Andy se dio la vuelta boca abajo y descansó la barbilla sobre una mano.
—¿Ya trae a nuestra gordita?
—Dice que estará aquí en media hora. Y más le vale que sea así.
Andy sonrió ante el pensamiento que, de repente, apareció en su mente. Fue una sonrisa cargada de picardía que Dylan detectó. También sonrió.
—¿Qué?
—Que digo yo…
Andy hizo una pausa a propósito.
—¿Quéee? —insistió Dylan, a estas alturas riendo.
—¿No te apetece «ponerte duro» también con su hermana? Digo, por aprovechar la media hora…
Y cuando acabó la frase, los dos se estaban desternillando de risa.
* * * * *
La ducha de Dylan fue breve. Se secó rápidamente mientras Andy, que había puesto a llenar la bañera, continuaba sumergida en el agua. Como él no traía ninguna ropa al llegar, tampoco la llevaba puesta el salir.
—No te quedes ahí, nena. Vas a dormirte.
Notó que su mirada golosa lo recorría entero y sacudió la cabeza sonriendo.
—Gracias. Ya sé que estoy buenísimo. Pero si te quedas quieta en el agua calentita, te vas a dormir.… Vamos, en quince minutos te quiero vestida y lista, que nuestra gordita ya estará aquí.
Andy asintió con la cabeza varias veces y Dylan se marchó.

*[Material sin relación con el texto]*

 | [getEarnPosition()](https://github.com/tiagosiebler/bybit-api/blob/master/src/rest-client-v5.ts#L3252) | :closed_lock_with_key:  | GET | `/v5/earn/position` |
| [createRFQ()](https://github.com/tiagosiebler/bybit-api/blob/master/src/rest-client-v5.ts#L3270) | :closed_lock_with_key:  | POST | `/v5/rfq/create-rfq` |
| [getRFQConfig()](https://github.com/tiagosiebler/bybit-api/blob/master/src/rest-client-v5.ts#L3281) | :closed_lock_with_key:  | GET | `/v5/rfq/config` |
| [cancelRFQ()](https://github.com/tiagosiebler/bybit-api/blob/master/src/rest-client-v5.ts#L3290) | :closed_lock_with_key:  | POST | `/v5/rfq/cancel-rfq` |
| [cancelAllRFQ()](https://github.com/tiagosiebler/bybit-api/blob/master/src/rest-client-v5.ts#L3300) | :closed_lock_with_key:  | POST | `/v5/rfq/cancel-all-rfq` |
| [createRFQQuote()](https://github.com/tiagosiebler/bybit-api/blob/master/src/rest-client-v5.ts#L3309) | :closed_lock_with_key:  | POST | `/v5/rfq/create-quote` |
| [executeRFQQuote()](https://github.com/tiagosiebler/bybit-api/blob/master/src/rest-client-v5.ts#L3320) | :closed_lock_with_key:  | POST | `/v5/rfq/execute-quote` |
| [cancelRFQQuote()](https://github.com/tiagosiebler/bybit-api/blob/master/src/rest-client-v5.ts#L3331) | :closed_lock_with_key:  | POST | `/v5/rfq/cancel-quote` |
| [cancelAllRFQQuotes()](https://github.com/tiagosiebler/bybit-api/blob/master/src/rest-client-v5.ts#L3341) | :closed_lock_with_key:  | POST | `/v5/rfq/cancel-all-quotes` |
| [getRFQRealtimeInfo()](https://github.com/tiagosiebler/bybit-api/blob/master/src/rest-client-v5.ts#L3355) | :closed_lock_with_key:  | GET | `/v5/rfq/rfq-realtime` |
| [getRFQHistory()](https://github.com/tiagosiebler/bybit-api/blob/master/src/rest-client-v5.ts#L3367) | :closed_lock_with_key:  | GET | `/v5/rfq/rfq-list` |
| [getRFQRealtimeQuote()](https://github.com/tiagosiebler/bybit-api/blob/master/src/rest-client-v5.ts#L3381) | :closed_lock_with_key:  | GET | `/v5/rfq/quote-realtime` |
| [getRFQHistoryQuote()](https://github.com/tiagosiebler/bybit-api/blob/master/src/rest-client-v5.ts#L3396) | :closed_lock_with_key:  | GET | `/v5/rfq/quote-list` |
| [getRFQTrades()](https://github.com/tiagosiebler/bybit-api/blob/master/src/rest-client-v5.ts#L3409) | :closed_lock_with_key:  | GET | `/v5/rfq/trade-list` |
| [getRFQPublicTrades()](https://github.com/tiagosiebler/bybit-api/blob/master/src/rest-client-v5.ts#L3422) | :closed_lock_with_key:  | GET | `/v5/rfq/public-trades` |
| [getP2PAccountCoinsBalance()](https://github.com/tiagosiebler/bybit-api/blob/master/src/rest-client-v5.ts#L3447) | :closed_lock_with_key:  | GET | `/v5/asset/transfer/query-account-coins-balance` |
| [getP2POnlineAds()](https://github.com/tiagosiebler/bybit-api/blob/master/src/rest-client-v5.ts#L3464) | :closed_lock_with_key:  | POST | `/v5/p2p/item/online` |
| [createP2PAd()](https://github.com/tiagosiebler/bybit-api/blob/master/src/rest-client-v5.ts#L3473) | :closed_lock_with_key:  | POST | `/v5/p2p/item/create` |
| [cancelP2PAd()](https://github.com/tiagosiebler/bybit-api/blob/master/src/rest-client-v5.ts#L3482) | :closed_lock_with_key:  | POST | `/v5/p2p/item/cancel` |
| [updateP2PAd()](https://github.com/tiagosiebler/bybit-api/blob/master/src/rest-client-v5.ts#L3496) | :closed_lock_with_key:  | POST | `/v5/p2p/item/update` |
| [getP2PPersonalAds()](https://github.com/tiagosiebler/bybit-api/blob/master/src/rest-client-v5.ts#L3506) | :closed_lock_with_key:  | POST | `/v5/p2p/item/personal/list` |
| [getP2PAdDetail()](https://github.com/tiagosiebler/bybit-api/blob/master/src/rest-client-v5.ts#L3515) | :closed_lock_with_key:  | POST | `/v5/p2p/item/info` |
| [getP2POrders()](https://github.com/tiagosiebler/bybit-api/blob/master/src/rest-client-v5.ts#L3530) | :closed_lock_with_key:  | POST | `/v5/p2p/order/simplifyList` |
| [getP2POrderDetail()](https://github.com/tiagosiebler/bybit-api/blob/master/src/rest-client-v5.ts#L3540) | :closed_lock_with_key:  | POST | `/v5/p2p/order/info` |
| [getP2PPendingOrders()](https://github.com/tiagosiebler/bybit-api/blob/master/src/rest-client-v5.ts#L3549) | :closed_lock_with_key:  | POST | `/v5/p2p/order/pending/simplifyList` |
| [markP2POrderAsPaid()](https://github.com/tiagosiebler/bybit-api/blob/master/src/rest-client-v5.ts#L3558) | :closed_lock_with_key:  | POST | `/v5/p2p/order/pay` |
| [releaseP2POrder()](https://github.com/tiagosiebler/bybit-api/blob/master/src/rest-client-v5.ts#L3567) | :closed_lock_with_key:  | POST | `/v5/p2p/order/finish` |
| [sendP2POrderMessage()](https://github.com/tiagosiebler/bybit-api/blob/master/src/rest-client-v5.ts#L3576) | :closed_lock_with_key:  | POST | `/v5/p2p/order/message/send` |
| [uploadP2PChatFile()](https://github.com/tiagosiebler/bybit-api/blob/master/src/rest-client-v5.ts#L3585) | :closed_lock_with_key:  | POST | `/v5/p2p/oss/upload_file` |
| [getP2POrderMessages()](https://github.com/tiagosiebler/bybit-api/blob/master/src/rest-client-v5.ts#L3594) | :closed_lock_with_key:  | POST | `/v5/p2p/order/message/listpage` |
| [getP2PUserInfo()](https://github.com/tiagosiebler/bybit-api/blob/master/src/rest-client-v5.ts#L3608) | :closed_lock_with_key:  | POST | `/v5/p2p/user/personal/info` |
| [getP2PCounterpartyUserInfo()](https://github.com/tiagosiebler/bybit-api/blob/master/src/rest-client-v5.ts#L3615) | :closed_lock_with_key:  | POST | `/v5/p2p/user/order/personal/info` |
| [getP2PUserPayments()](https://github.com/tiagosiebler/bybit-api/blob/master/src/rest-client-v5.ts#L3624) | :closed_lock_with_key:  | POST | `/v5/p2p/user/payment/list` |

Tan pronto él cerró la puerta, se sumergió por completo en el agua cargada de espuma. El aroma a almendras sumado a la temperatura ideal del agua fueron como un abrazo del que disfrutó con cada fibra de su ser. Necesitaba aquel confort, aquel relax. Lo necesitaba mucho. Al fin, volvió a sacar su cabeza a la superficie. Se secó los ojos con la punta de la toalla y descansó la nuca sobre el borde de la bañera.

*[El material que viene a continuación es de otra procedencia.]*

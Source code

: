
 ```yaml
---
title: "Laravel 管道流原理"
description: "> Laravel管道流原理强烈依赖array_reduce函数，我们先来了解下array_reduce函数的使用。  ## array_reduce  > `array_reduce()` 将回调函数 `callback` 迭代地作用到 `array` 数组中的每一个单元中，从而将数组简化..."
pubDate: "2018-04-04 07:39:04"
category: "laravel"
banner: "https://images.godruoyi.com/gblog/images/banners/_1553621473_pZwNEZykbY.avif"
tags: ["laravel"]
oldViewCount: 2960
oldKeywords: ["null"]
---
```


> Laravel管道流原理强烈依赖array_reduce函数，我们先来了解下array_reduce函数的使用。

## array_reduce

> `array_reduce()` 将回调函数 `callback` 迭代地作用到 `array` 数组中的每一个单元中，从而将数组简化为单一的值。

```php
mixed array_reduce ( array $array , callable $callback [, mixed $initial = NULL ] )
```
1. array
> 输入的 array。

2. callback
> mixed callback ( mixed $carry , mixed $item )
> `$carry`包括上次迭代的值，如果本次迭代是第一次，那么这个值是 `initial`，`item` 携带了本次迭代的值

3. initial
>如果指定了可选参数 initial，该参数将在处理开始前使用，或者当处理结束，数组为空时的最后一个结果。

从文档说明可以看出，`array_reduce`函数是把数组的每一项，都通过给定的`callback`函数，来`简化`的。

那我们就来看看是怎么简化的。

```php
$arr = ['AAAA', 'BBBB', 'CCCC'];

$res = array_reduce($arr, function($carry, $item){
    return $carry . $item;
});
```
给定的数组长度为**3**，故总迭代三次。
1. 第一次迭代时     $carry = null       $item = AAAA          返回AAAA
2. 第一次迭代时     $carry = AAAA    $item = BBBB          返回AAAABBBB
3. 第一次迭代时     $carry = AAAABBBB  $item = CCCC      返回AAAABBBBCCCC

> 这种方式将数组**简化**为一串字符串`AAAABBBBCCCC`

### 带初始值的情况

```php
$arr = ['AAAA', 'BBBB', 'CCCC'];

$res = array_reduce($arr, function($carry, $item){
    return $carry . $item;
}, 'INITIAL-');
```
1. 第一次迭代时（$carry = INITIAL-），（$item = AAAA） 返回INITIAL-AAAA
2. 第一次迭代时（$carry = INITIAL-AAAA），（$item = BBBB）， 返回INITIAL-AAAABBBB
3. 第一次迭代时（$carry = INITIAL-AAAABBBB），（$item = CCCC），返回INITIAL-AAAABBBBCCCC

Su mente regresó horas atrás, a los momentos increíbles que había pasado en aquella ciudad donde se habían desarrollado los primeros veintidós años de su vida. En la que, probablemente, ya nunca volvería a vivir. Una extraña sensación de desasosiego fue creciendo en ella al comprender que, aunque mentalmente siempre hubiera estado preparada para seguir a su madre dondequiera que fuera, emocionalmente no lo estaba. Seguía sin estarlo. Se sentía melancólica, frágil… Se miraba al espejo y era ella, pero no se sentía la de siempre y no sabía el porqué. Hacía tiempo que esa sensación aleteaba a su alrededor, como una sombra que no acababa de abandonarla del todo. Ni siquiera en los momentos gratos, cuando lo estaba pasando bien.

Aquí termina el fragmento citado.